今更ながら、前田裕二さんの「メモの魔力」を読んだ。
著者はとにかくメモ魔らしい。
それはなぜかというと、言語化してはじめて思考できるということからである。
誰でも、普通は事実や聞いたこと、時にアイディアなんかをメモするだろう。
しかし著者はそれだけではない。
具体で捉えたことを抽象化し、さらに他の分野へ転用できるか、というところまで落とし込む。
具体と抽象の往復をしているわけだ。
これはある意味研究のプロセスと似ている気もする。
具体で捉えたことを抽象化し、それをどうインパクトのある言葉で表現するか。
その際、異質な組み合わせで表現できると心をつかみやすい。
本書で紹介されていたのは、
良質な無神経
無神経だけだとただの迷惑であるが、そこに「良質な」が合わさることで「どういうこと?」と関心が湧く。
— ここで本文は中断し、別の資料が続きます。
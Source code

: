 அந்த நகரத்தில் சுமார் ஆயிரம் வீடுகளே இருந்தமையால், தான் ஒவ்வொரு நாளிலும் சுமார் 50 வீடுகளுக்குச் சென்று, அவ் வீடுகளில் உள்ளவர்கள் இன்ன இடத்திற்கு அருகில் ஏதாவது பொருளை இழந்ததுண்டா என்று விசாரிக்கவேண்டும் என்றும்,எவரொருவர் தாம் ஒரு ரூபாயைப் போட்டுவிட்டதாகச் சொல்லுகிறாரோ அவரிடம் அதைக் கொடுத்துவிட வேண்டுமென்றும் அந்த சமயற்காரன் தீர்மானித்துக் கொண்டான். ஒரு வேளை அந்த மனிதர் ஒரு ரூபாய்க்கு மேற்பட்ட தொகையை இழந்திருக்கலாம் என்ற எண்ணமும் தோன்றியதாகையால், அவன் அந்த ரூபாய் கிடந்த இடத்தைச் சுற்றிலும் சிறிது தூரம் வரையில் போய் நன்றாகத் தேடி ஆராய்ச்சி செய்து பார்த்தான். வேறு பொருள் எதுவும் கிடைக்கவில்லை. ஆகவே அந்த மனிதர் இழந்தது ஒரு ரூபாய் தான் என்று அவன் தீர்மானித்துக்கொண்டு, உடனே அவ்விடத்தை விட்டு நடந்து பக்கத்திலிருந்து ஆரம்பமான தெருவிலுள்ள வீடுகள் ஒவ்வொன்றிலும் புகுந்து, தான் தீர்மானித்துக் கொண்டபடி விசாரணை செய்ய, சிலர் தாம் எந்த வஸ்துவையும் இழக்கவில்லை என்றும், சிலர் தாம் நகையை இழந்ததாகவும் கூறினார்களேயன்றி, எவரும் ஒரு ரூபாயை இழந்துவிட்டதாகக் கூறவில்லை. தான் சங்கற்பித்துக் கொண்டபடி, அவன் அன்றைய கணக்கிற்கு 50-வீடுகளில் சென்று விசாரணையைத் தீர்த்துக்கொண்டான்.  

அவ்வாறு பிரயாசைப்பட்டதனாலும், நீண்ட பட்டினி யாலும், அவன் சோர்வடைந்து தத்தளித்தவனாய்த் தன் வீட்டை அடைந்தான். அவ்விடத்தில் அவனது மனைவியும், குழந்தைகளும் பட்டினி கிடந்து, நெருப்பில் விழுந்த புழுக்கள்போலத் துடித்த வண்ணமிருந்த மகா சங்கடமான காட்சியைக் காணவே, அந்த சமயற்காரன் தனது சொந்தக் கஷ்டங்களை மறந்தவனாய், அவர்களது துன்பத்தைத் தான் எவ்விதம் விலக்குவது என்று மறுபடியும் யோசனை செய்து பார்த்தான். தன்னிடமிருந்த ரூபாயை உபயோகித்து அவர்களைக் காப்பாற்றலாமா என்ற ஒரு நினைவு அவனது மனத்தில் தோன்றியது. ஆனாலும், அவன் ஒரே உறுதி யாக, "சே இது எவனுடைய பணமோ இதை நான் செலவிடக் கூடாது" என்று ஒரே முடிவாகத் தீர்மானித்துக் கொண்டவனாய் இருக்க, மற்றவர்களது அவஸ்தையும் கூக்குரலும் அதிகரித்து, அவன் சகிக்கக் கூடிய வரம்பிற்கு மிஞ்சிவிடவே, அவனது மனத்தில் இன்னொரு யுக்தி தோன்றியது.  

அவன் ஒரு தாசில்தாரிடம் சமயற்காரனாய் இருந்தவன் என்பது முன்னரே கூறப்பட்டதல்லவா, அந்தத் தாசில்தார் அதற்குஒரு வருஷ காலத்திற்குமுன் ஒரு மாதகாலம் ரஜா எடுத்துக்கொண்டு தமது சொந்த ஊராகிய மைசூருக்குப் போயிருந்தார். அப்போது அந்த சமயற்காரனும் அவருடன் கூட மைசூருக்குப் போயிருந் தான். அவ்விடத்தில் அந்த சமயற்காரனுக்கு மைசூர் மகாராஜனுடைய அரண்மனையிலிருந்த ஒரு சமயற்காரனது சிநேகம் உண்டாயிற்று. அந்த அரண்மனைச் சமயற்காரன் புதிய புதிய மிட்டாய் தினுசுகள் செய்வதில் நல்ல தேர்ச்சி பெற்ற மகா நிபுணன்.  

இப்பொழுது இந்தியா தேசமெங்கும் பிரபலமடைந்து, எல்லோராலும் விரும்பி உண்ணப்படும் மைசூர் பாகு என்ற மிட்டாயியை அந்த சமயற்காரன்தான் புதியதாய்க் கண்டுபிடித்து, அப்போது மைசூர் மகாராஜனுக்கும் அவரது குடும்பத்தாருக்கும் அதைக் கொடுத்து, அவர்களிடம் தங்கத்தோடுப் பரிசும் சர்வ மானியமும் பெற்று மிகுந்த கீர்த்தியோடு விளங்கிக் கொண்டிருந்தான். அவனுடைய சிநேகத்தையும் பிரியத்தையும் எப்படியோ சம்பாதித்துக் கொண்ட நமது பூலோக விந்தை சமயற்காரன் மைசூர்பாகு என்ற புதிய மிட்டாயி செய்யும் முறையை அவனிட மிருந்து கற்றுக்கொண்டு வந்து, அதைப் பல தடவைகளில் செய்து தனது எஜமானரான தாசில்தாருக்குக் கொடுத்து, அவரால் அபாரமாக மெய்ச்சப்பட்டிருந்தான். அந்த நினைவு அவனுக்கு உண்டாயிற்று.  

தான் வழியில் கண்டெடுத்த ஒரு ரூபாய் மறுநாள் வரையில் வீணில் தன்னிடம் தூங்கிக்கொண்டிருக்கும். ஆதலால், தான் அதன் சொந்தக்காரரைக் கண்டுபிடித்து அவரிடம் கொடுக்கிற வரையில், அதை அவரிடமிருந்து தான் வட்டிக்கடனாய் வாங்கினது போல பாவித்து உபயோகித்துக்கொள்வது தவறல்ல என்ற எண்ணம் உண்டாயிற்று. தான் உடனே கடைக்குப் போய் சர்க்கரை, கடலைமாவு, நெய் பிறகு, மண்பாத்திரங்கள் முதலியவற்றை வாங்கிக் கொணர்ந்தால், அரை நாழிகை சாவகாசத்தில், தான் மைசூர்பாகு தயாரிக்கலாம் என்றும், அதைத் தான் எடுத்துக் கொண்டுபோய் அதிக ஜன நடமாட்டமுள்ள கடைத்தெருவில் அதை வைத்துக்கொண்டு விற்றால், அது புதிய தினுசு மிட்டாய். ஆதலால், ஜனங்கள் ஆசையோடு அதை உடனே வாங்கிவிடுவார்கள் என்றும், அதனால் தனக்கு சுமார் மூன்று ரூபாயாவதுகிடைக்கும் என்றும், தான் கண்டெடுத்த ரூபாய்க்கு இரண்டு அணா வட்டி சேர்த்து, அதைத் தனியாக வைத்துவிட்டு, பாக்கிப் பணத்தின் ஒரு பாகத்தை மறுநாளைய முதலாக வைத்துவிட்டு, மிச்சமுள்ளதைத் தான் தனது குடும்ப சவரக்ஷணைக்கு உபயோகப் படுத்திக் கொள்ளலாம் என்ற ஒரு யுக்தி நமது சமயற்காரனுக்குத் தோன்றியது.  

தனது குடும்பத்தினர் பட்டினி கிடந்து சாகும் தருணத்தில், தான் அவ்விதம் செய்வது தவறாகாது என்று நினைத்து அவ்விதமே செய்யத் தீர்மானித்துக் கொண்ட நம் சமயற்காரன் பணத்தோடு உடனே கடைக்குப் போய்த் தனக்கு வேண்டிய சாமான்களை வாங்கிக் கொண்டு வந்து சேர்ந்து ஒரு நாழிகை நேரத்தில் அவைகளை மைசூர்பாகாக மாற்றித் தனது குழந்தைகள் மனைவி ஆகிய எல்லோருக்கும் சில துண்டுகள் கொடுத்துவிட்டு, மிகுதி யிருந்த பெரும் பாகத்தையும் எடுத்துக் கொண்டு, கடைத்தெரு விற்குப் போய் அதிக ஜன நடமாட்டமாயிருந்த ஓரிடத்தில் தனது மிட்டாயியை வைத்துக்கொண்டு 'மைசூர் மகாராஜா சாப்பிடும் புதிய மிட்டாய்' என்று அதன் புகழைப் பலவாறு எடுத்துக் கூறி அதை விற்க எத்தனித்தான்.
メモだけでなく、プレゼンにも活用できるスキルである。
プレゼンは「ストーリーを語ることで惹き付けられる」ということが色々な本やYouTubeでいわれている。
このストーリーを語るときも、まずは抽象度の高いところから入ることで、聴衆のこころをキャッチできる。
本書の魅力は、メモの大切さはもちろんのこと、「メモをとること」の概念をアップデートさせたことにあるように感じた。